Required work » Could you return every line of the records below that contains the word "content"?

Dataset entries
|---|

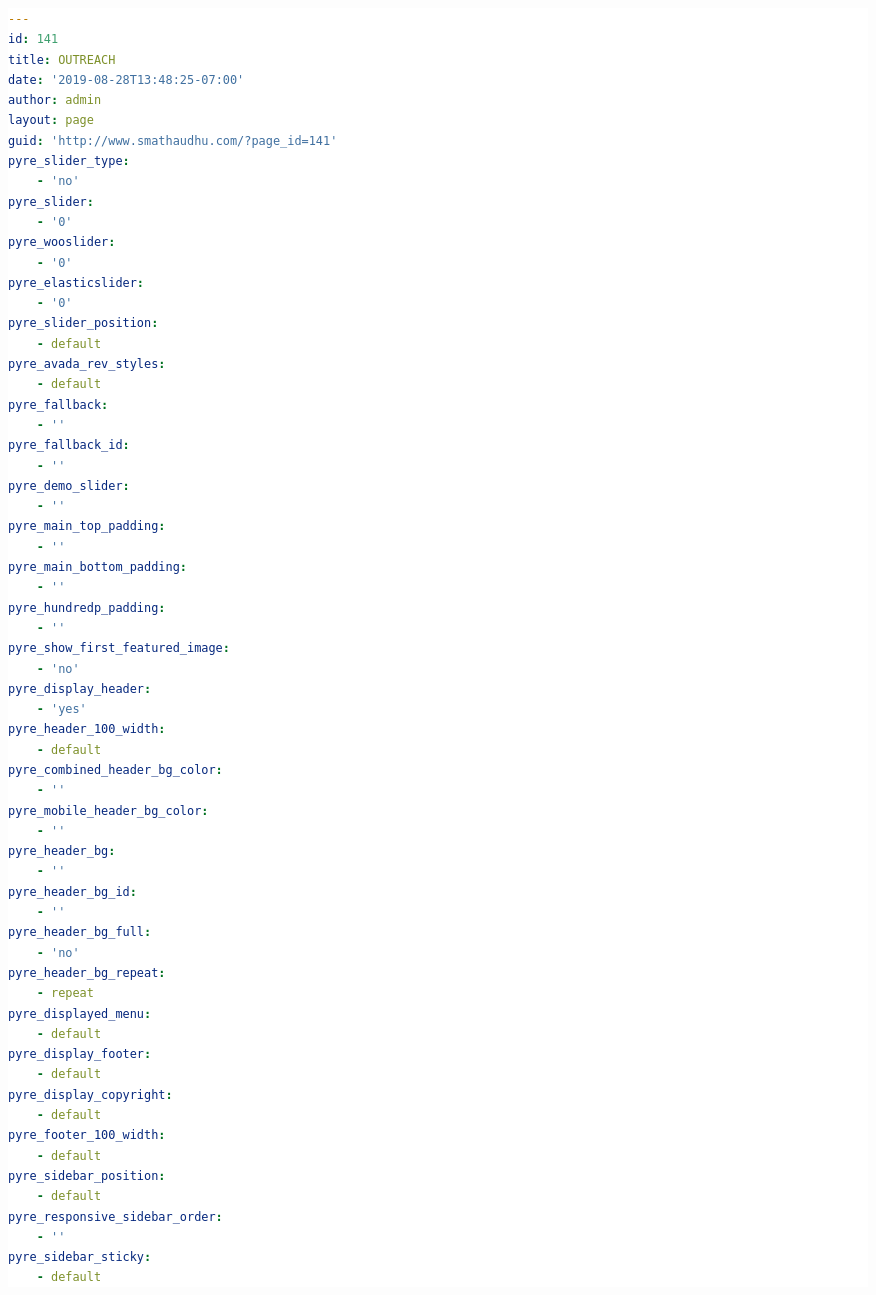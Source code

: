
 ```yaml
---
id: 141
title: OUTREACH
date: '2019-08-28T13:48:25-07:00'
author: admin
layout: page
guid: 'http://www.smathaudhu.com/?page_id=141'
pyre_slider_type:
    - 'no'
pyre_slider:
    - '0'
pyre_wooslider:
    - '0'
pyre_elasticslider:
    - '0'
pyre_slider_position:
    - default
pyre_avada_rev_styles:
    - default
pyre_fallback:
    - ''
pyre_fallback_id:
    - ''
pyre_demo_slider:
    - ''
pyre_main_top_padding:
    - ''
pyre_main_bottom_padding:
    - ''
pyre_hundredp_padding:
    - ''
pyre_show_first_featured_image:
    - 'no'
pyre_display_header:
    - 'yes'
pyre_header_100_width:
    - default
pyre_combined_header_bg_color:
    - ''
pyre_mobile_header_bg_color:
    - ''
pyre_header_bg:
    - ''
pyre_header_bg_id:
    - ''
pyre_header_bg_full:
    - 'no'
pyre_header_bg_repeat:
    - repeat
pyre_displayed_menu:
    - default
pyre_display_footer:
    - default
pyre_display_copyright:
    - default
pyre_footer_100_width:
    - default
pyre_sidebar_position:
    - default
pyre_responsive_sidebar_order:
    - ''
pyre_sidebar_sticky:
    - default
```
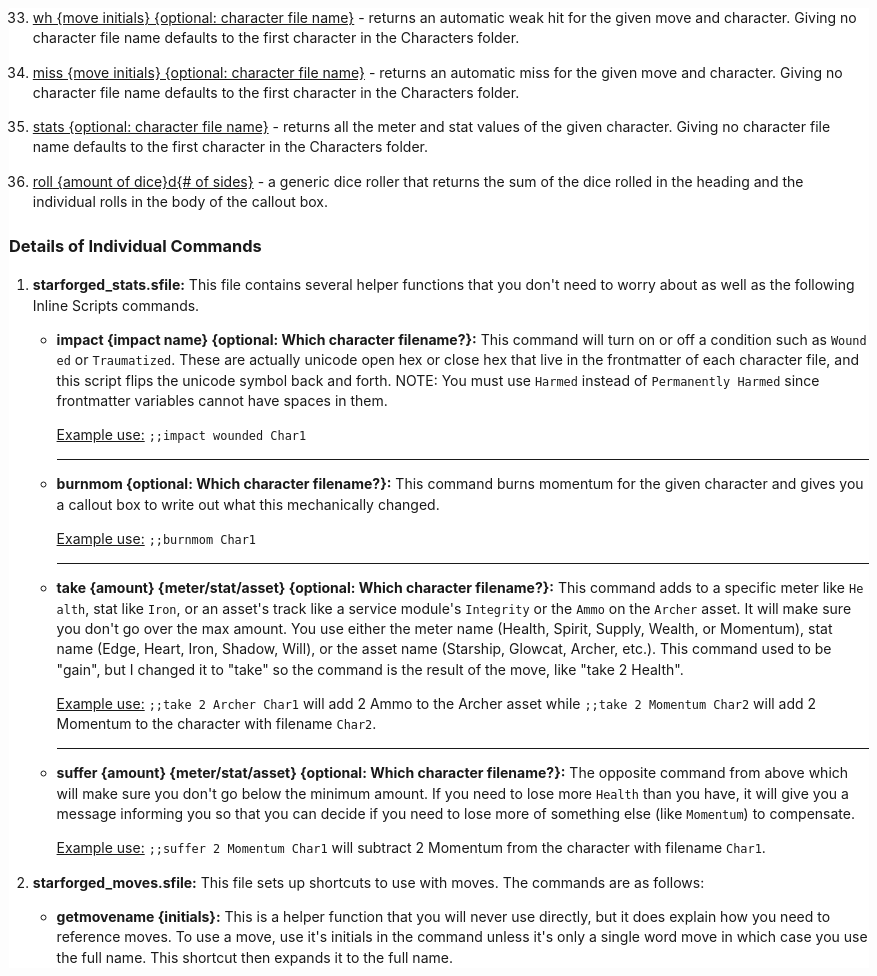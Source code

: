 33. <u>wh {move initials} {optional: character file name}</u> - returns an automatic weak hit for the given move and character.  Giving no character file name defaults to the first character in the Characters folder.

34. <u>miss {move initials} {optional: character file name}</u> - returns an automatic miss for the given move and character.  Giving no character file name defaults to the first character in the Characters folder.

35. <u>stats {optional: character file name}</u> - returns all the meter and stat values of the given character.  Giving no character file name defaults to the first character in the Characters folder.

36. <u>roll {amount of dice}d{# of sides}</u> - a generic dice roller that returns the sum of the dice rolled in the heading and the individual rolls in the body of the callout box.

### Details of Individual Commands

1. **starforged_stats.sfile:** This file contains several helper functions that you don't need to worry about as well as the following Inline Scripts commands.
	* **impact {impact name} {optional: Which character filename?}:** This command will turn on or off a condition such as `Wounded` or `Traumatized`.  These are actually unicode open hex or close hex that live in the frontmatter of each character file, and this script flips the unicode symbol back and forth.  NOTE: You must use `Harmed` instead of `Permanently Harmed` since frontmatter variables cannot have spaces in them.
	  
	  <u>Example use:</u> `;;impact wounded Char1` 
	  
	  <hr>
	* **burnmom {optional: Which character filename?}:** This command burns momentum for the given character and gives you a callout box to write out what this mechanically changed.
	  
	  <u>Example use:</u> `;;burnmom Char1`
	  
	  <hr>
	* **take {amount} {meter/stat/asset} {optional: Which character filename?}:** This command adds to a specific meter like `Health`, stat like `Iron`, or an asset's track like a service module's `Integrity` or the `Ammo` on the `Archer` asset.  It will make sure you don't go over the max amount.  You use either the meter name (Health, Spirit, Supply, Wealth, or Momentum), stat name (Edge, Heart, Iron, Shadow, Will), or the asset name (Starship, Glowcat, Archer, etc.).  This command used to be "gain", but I changed it to "take" so the command is the result of the move, like "take 2 Health".
	  
	  <u>Example use:</u> `;;take 2 Archer Char1` will add 2 Ammo to the Archer asset while `;;take 2 Momentum Char2` will add 2 Momentum to the character with filename `Char2`.
	  
	  <hr>
	* **suffer {amount} {meter/stat/asset} {optional: Which character filename?}:** The opposite command from above which will make sure you don't go below the minimum amount.  If you need to lose more `Health` than you have, it will give you a message informing you so that you can decide if you need to lose more of something else (like `Momentum`) to compensate.
	  
	  <u>Example use:</u> `;;suffer 2 Momentum Char1` will subtract 2 Momentum from the character with filename `Char1`.

2. **starforged_moves.sfile:** This file sets up shortcuts to use with moves.  The commands are as follows:
	* **getmovename {initials}:** This is a helper function that you will never use directly, but it does explain how you need to reference moves.  To use a move, use it's initials in the command unless it's only a single word move in which case you use the full name.  This shortcut then expands it to the full name.
	  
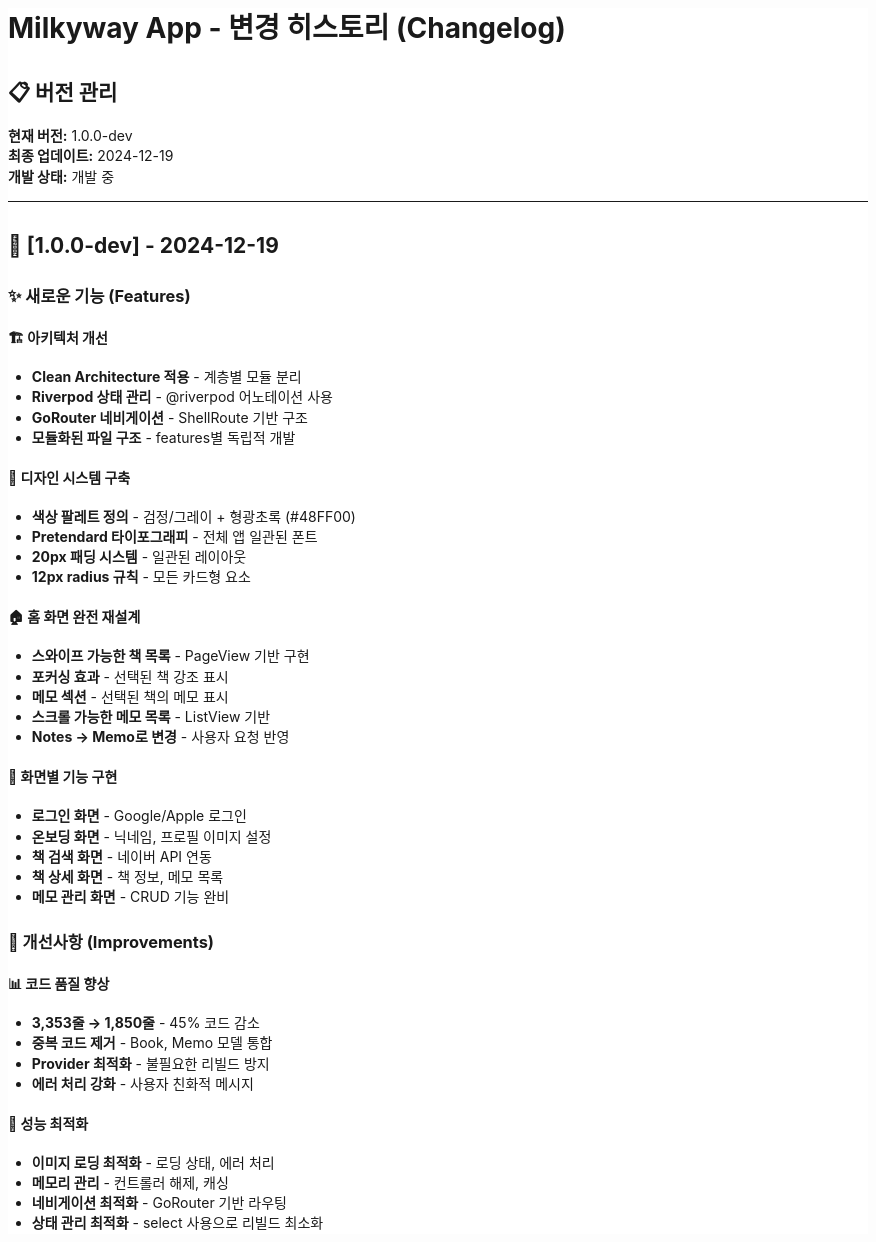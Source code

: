 # Milkyway App - 변경 히스토리 (Changelog)

## 📋 버전 관리

**현재 버전:** 1.0.0-dev  
**최종 업데이트:** 2024-12-19  
**개발 상태:** 개발 중

---

## 🚀 [1.0.0-dev] - 2024-12-19

### ✨ 새로운 기능 (Features)

#### 🏗️ 아키텍처 개선
- **Clean Architecture 적용** - 계층별 모듈 분리
- **Riverpod 상태 관리** - @riverpod 어노테이션 사용
- **GoRouter 네비게이션** - ShellRoute 기반 구조
- **모듈화된 파일 구조** - features별 독립적 개발

#### 🎨 디자인 시스템 구축
- **색상 팔레트 정의** - 검정/그레이 + 형광초록 (#48FF00)
- **Pretendard 타이포그래피** - 전체 앱 일관된 폰트
- **20px 패딩 시스템** - 일관된 레이아웃
- **12px radius 규칙** - 모든 카드형 요소

#### 🏠 홈 화면 완전 재설계
- **스와이프 가능한 책 목록** - PageView 기반 구현
- **포커싱 효과** - 선택된 책 강조 표시
- **메모 섹션** - 선택된 책의 메모 표시
- **스크롤 가능한 메모 목록** - ListView 기반
- **Notes → Memo로 변경** - 사용자 요청 반영

#### 📱 화면별 기능 구현
- **로그인 화면** - Google/Apple 로그인
- **온보딩 화면** - 닉네임, 프로필 이미지 설정
- **책 검색 화면** - 네이버 API 연동
- **책 상세 화면** - 책 정보, 메모 목록
- **메모 관리 화면** - CRUD 기능 완비

### 🔧 개선사항 (Improvements)

#### 📊 코드 품질 향상
- **3,353줄 → 1,850줄** - 45% 코드 감소
- **중복 코드 제거** - Book, Memo 모델 통합
- **Provider 최적화** - 불필요한 리빌드 방지
- **에러 처리 강화** - 사용자 친화적 메시지

#### 🎯 성능 최적화
- **이미지 로딩 최적화** - 로딩 상태, 에러 처리
- **메모리 관리** - 컨트롤러 해제, 캐싱
- **네비게이션 최적화** - GoRouter 기반 라우팅
- **상태 관리 최적화** - select 사용으로 리빌드 최소화
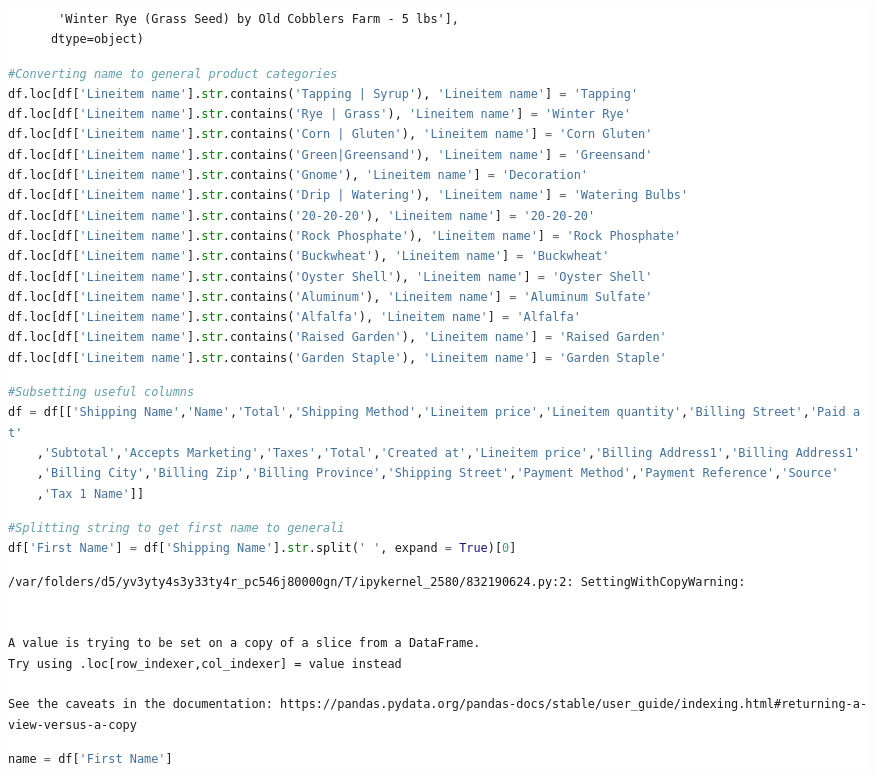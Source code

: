            'Winter Rye (Grass Seed) by Old Cobblers Farm - 5 lbs'],
          dtype=object)




```python
#Converting name to general product categories 
df.loc[df['Lineitem name'].str.contains('Tapping | Syrup'), 'Lineitem name'] = 'Tapping'
df.loc[df['Lineitem name'].str.contains('Rye | Grass'), 'Lineitem name'] = 'Winter Rye'
df.loc[df['Lineitem name'].str.contains('Corn | Gluten'), 'Lineitem name'] = 'Corn Gluten'
df.loc[df['Lineitem name'].str.contains('Green|Greensand'), 'Lineitem name'] = 'Greensand'
df.loc[df['Lineitem name'].str.contains('Gnome'), 'Lineitem name'] = 'Decoration'
df.loc[df['Lineitem name'].str.contains('Drip | Watering'), 'Lineitem name'] = 'Watering Bulbs'
df.loc[df['Lineitem name'].str.contains('20-20-20'), 'Lineitem name'] = '20-20-20'
df.loc[df['Lineitem name'].str.contains('Rock Phosphate'), 'Lineitem name'] = 'Rock Phosphate'
df.loc[df['Lineitem name'].str.contains('Buckwheat'), 'Lineitem name'] = 'Buckwheat'
df.loc[df['Lineitem name'].str.contains('Oyster Shell'), 'Lineitem name'] = 'Oyster Shell'
df.loc[df['Lineitem name'].str.contains('Aluminum'), 'Lineitem name'] = 'Aluminum Sulfate'
df.loc[df['Lineitem name'].str.contains('Alfalfa'), 'Lineitem name'] = 'Alfalfa'
df.loc[df['Lineitem name'].str.contains('Raised Garden'), 'Lineitem name'] = 'Raised Garden'
df.loc[df['Lineitem name'].str.contains('Garden Staple'), 'Lineitem name'] = 'Garden Staple'

```


```python
#Subsetting useful columns
df = df[['Shipping Name','Name','Total','Shipping Method','Lineitem price','Lineitem quantity','Billing Street','Paid at'
    ,'Subtotal','Accepts Marketing','Taxes','Total','Created at','Lineitem price','Billing Address1','Billing Address1'
    ,'Billing City','Billing Zip','Billing Province','Shipping Street','Payment Method','Payment Reference','Source'
    ,'Tax 1 Name']]
```


```python
#Splitting string to get first name to generali
df['First Name'] = df['Shipping Name'].str.split(' ', expand = True)[0]
```

    /var/folders/d5/yv3yty4s3y33ty4r_pc546j80000gn/T/ipykernel_2580/832190624.py:2: SettingWithCopyWarning:
    
    
    A value is trying to be set on a copy of a slice from a DataFrame.
    Try using .loc[row_indexer,col_indexer] = value instead
    
    See the caveats in the documentation: https://pandas.pydata.org/pandas-docs/stable/user_guide/indexing.html#returning-a-view-versus-a-copy
    



```python
name = df['First Name']
```
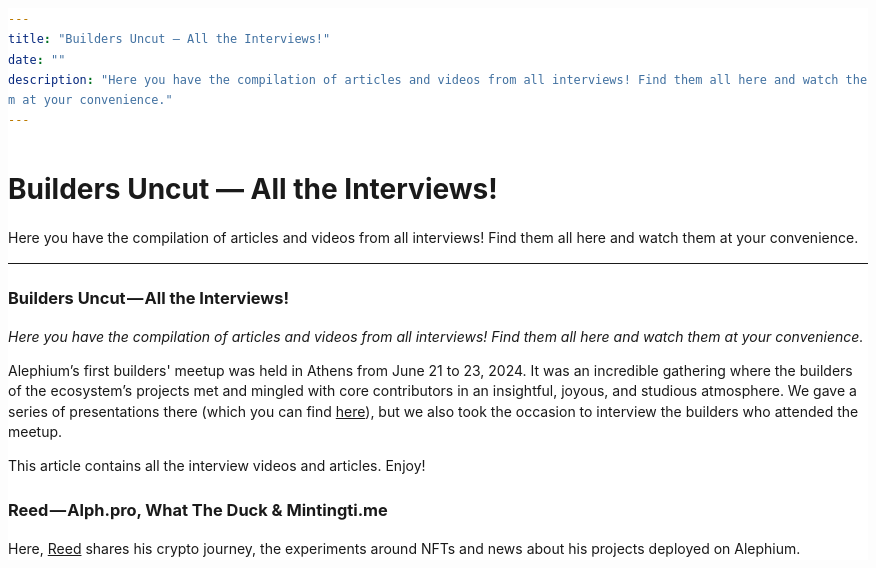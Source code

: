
 ```yaml
---
title: "Builders Uncut — All the Interviews!"
date: ""
description: "Here you have the compilation of articles and videos from all interviews! Find them all here and watch them at your convenience."
---
```


<div>

# Builders Uncut — All the Interviews!

</div>

<div class="section p-summary" field="subtitle">

Here you have the compilation of articles and videos from all interviews! Find them all here and watch them at your convenience.

</div>

<div class="section e-content" field="body">

<div id="273f" class="section section section--body section--first">

<div class="section-divider">

------------------------------------------------------------------------

</div>

<div class="section-content">

<div class="section-inner sectionLayout--insetColumn">

### Builders Uncut — All the Interviews!

*Here you have the compilation of articles and videos from all interviews! Find them all here and watch them at your convenience.*

Alephium’s first builders' meetup was held in Athens from June 21 to 23, 2024. It was an incredible gathering where the builders of the ecosystem’s projects met and mingled with core contributors in an insightful, joyous, and studious atmosphere. We gave a series of presentations there (which you can find <a href="https://medium.com/@alephium/all-the-athens-meetup-presentations-f419195640ce" class="markup--anchor markup--p-anchor" data-href="https://medium.com/@alephium/all-the-athens-meetup-presentations-f419195640ce" target="_blank">here</a>), but we also took the occasion to interview the builders who attended the meetup.

This article contains all the interview videos and articles. Enjoy!

### Reed — Alph.pro, What The Duck & Mintingti.me

Here, <a href="https://x.com/0x_reed" class="markup--anchor markup--p-anchor" data-href="https://x.com/0x_reed" rel="noopener ugc nofollow noopener" target="_blank">Reed</a> shares his crypto journey, the experiments around NFTs and news about his projects deployed on Alephium.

|---|

Problem solution »
<div class="section e-content" field="body">
<div class="section-content">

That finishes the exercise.